Machine Learning - Learning Lab 1 Independent Practice

The final activity for each learning lab provides space to work with data and to reflect on how the concepts and techniques introduced in each lab might apply to your own research.

To earn a badge for each lab, you are required to respond to a set of prompts for two parts:

In Part I, you will reflect on your understanding of key concepts and begin to think about potential next steps for your own study.
In Part II, you will create a simple data product in R that demonstrates your ability to apply an analytic technique introduced in this learning lab.

Part I: Reflect and Plan

Part A:

How good was the machine learning model we developed in the guiding practice? Would you be comfortable using it to code more conversations? What if you read about someone using such a model as a reviewer of research?

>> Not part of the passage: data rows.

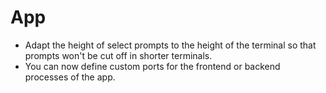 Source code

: <!--
If your feature is significant enough that CLI users will want to know about it,
write a short summary sentence here. This is a draft document and will be
finalized when a new minor version is released.

Notes should look like this:

# App

* *A cool thing.* Rather than doing the annoying thing you used to do, you can
now do a different and much cooler thing.
* *A faster thing.* The `command` command was sped up by 3x in most cases.

# Theme

* *Another cool thing.* You get the idea by now.
-->

# App

* Adapt the height of select prompts to the height of the terminal so that prompts won't be cut off in shorter terminals.
* You can now define custom ports for the frontend or backend processes of the app.
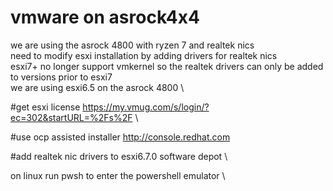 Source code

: # vmware on asrock4x4 
 we are using the asrock 4800 with ryzen 7 and realtek nics \
 need to modify esxi installation by adding drivers for realtek nics \
 esxi7+ no longer support vmkernel so the realtek drivers can only be added to versions prior to esxi7 \
 we are using esxi6.5 on the asrock 4800 \
 
 #get esxi license 
 https://my.vmug.com/s/login/?ec=302&startURL=%2Fs%2F \
 
 #use ocp assisted installer
 http://console.redhat.com
 
 
 #add realtek nic drivers to esxi6.7.0 software depot \
 
 on linux run pwsh to enter the powershell emulator \
 
 
 
 
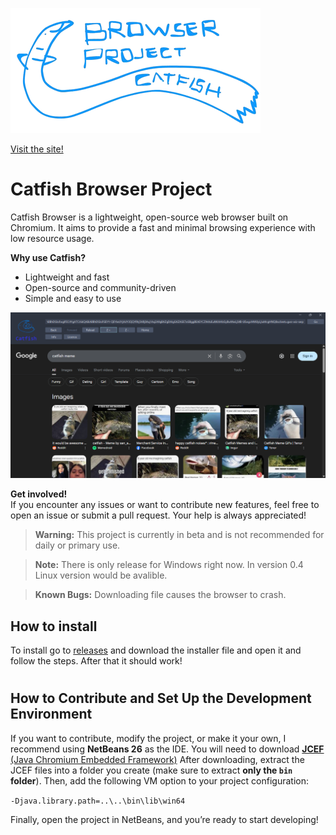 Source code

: ![logo](https://github.com/lynxjr3/Catfish/blob/main/logo.png)

[Visit the site!](https://sites.google.com/view/thecatco/projects)
# Catfish Browser Project

Catfish Browser is a lightweight, open-source web browser built on Chromium. It aims to provide a fast and minimal browsing experience with low resource usage.

**Why use Catfish?**

-   Lightweight and fast
-   Open-source and community-driven
-   Simple and easy to use

![logo](https://github.com/lynxjr3/Catfish/blob/main/app.png)

**Get involved!**  
If you encounter any issues or want to contribute new features, feel free to open an issue or submit a pull request. Your help is always appreciated!

> **Warning:** This project is currently in beta and is not recommended for daily or primary use.

> **Note:** There is only release for Windows right now. In version 0.4 Linux version would be avalible.

> **Known Bugs:** Downloading file causes the browser to crash.

## How to install

To install go to [releases](https://github.com/lynxjr3/Catfish/releases) and download the installer file and open it and follow the steps. After that it should work!

#
## How to Contribute and Set Up the Development Environment

If you want to contribute, modify the project, or make it your own, I recommend using **NetBeans 26** as the IDE.
You will need to download [**JCEF** (Java Chromium Embedded Framework)](https://github.com/jcefmaven/jcefbuild/releases/tag/1.0.66)
After downloading, extract the JCEF files into a folder you create (make sure to extract **only the `bin` folder**). Then, add the following VM option to your project configuration:

`-Djava.library.path=..\..\bin\lib\win64` 

Finally, open the project in NetBeans, and you’re ready to start developing!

Please add your thoughts and reflections following the bullet point below.

I think it depends if the sample had enough power to be able to infer reliability of the coding scheme although it corrected the responses correct over 85% of the time it would depend if this is acceptable in the type of research you conduct

How might the model be improved? Share any ideas you have at this time below:

perhaps a larger sample size? or adding more variables in that allowed for more accurate reliability of the machine coding new tweets

Part B: Use the institutional library (e.g. NCSU Library), Google Scholar or search engine to locate a research article, presentation, or resource that applies machine learning to an educational context aligned with your research interests. More specifically, locate a machine learning study that involve making predictions.

Provide an APA citation for your selected study.
- Lukes, D. (2018). Revisiting the Long-Term Impacts of Head Start: A Machine Learning Approach.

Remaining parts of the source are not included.